What to do:
Search the entries below for "input", and copy each line where it appears.

Data excerpts
^^^^^^^^

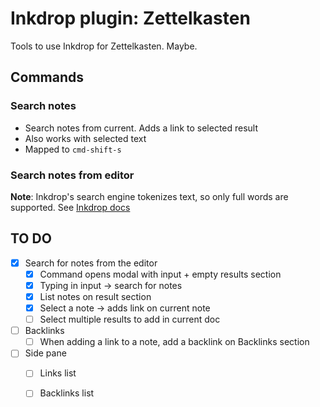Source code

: # Inkdrop plugin: Zettelkasten

Tools to use Inkdrop for Zettelkasten. Maybe.

## Commands

### Search notes
* Search notes from current. Adds a link to selected result
* Also works with selected text
* Mapped to `cmd-shift-s`

### Search notes from editor

**Note**: Inkdrop's search engine tokenizes text, so only full words are supported. See [Inkdrop docs](https://docs.inkdrop.app/manual/searching-notes#caveats-limitations-of-inkdrops-search-engine)


## TO DO
* [x] Search for notes from the editor
    * [x] Command opens modal with input + empty results section
    * [x] Typing in input -> search for notes
    * [x] List notes on result section
    * [x] Select a note -> adds link on current note
    * [ ] Select multiple results to add in current doc
* [ ] Backlinks
    * [ ] When adding a link to a note, add a backlink on Backlinks section
* [ ] Side pane
    * [ ] Links list
    * [ ] Backlinks list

^^^^^^^^

Solution to this task:
    * [x] Command opens modal with input + empty results section
    * [x] Typing in input -> search for notes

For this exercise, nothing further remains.